THE PROBLEM: Write each entry again exactly as shown, but without the images it holds.

EXTRACTED MATERIAL:
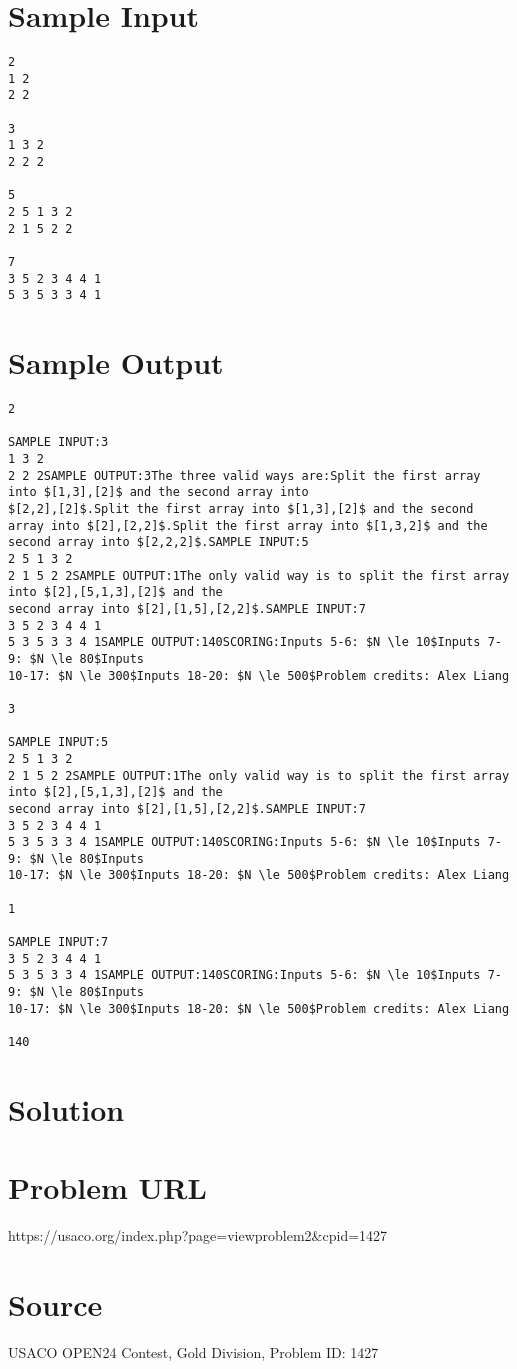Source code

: \documentclass[12pt]{article}
\begin{document}
\section*{Sample Input}
\begin{verbatim}
2
1 2
2 2

3
1 3 2
2 2 2

5
2 5 1 3 2
2 1 5 2 2

7
3 5 2 3 4 4 1
5 3 5 3 3 4 1
\end{verbatim}

\section*{Sample Output}
\begin{verbatim}
2

SAMPLE INPUT:3
1 3 2
2 2 2SAMPLE OUTPUT:3The three valid ways are:Split the first array into $[1,3],[2]$ and the second array into
$[2,2],[2]$.Split the first array into $[1,3],[2]$ and the second
array into $[2],[2,2]$.Split the first array into $[1,3,2]$ and the
second array into $[2,2,2]$.SAMPLE INPUT:5
2 5 1 3 2
2 1 5 2 2SAMPLE OUTPUT:1The only valid way is to split the first array into $[2],[5,1,3],[2]$ and the 
second array into $[2],[1,5],[2,2]$.SAMPLE INPUT:7
3 5 2 3 4 4 1
5 3 5 3 3 4 1SAMPLE OUTPUT:140SCORING:Inputs 5-6: $N \le 10$Inputs 7-9: $N \le 80$Inputs
10-17: $N \le 300$Inputs 18-20: $N \le 500$Problem credits: Alex Liang

3

SAMPLE INPUT:5
2 5 1 3 2
2 1 5 2 2SAMPLE OUTPUT:1The only valid way is to split the first array into $[2],[5,1,3],[2]$ and the 
second array into $[2],[1,5],[2,2]$.SAMPLE INPUT:7
3 5 2 3 4 4 1
5 3 5 3 3 4 1SAMPLE OUTPUT:140SCORING:Inputs 5-6: $N \le 10$Inputs 7-9: $N \le 80$Inputs
10-17: $N \le 300$Inputs 18-20: $N \le 500$Problem credits: Alex Liang

1

SAMPLE INPUT:7
3 5 2 3 4 4 1
5 3 5 3 3 4 1SAMPLE OUTPUT:140SCORING:Inputs 5-6: $N \le 10$Inputs 7-9: $N \le 80$Inputs
10-17: $N \le 300$Inputs 18-20: $N \le 500$Problem credits: Alex Liang

140
\end{verbatim}

\section*{Solution}


\section*{Problem URL}
https://usaco.org/index.php?page=viewproblem2&cpid=1427

\section*{Source}
USACO OPEN24 Contest, Gold Division, Problem ID: 1427
\end{document}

EXERCISE OUTPUT:
Source code

: \documentclass[12pt]{article}
\begin{document}
\section*{Sample Input}
\begin{verbatim}
2
1 2
2 2

3
1 3 2
2 2 2

5
2 5 1 3 2
2 1 5 2 2

7
3 5 2 3 4 4 1
5 3 5 3 3 4 1
\end{verbatim}

\section*{Sample Output}
\begin{verbatim}
2

SAMPLE INPUT:3
1 3 2
2 2 2SAMPLE OUTPUT:3The three valid ways are:Split the first array into $[1,3],[2]$ and the second array into
$[2,2],[2]$.Split the first array into $[1,3],[2]$ and the second
array into $[2],[2,2]$.Split the first array into $[1,3,2]$ and the
second array into $[2,2,2]$.SAMPLE INPUT:5
2 5 1 3 2
2 1 5 2 2SAMPLE OUTPUT:1The only valid way is to split the first array into $[2],[5,1,3],[2]$ and the 
second array into $[2],[1,5],[2,2]$.SAMPLE INPUT:7
3 5 2 3 4 4 1
5 3 5 3 3 4 1SAMPLE OUTPUT:140SCORING:Inputs 5-6: $N \le 10$Inputs 7-9: $N \le 80$Inputs
10-17: $N \le 300$Inputs 18-20: $N \le 500$Problem credits: Alex Liang

3

SAMPLE INPUT:5
2 5 1 3 2
2 1 5 2 2SAMPLE OUTPUT:1The only valid way is to split the first array into $[2],[5,1,3],[2]$ and the 
second array into $[2],[1,5],[2,2]$.SAMPLE INPUT:7
3 5 2 3 4 4 1
5 3 5 3 3 4 1SAMPLE OUTPUT:140SCORING:Inputs 5-6: $N \le 10$Inputs 7-9: $N \le 80$Inputs
10-17: $N \le 300$Inputs 18-20: $N \le 500$Problem credits: Alex Liang

1

SAMPLE INPUT:7
3 5 2 3 4 4 1
5 3 5 3 3 4 1SAMPLE OUTPUT:140SCORING:Inputs 5-6: $N \le 10$Inputs 7-9: $N \le 80$Inputs
10-17: $N \le 300$Inputs 18-20: $N \le 500$Problem credits: Alex Liang

140
\end{verbatim}

\section*{Solution}


\section*{Problem URL}
https://usaco.org/index.php?page=viewproblem2&cpid=1427

\section*{Source}
USACO OPEN24 Contest, Gold Division, Problem ID: 1427
\end{document}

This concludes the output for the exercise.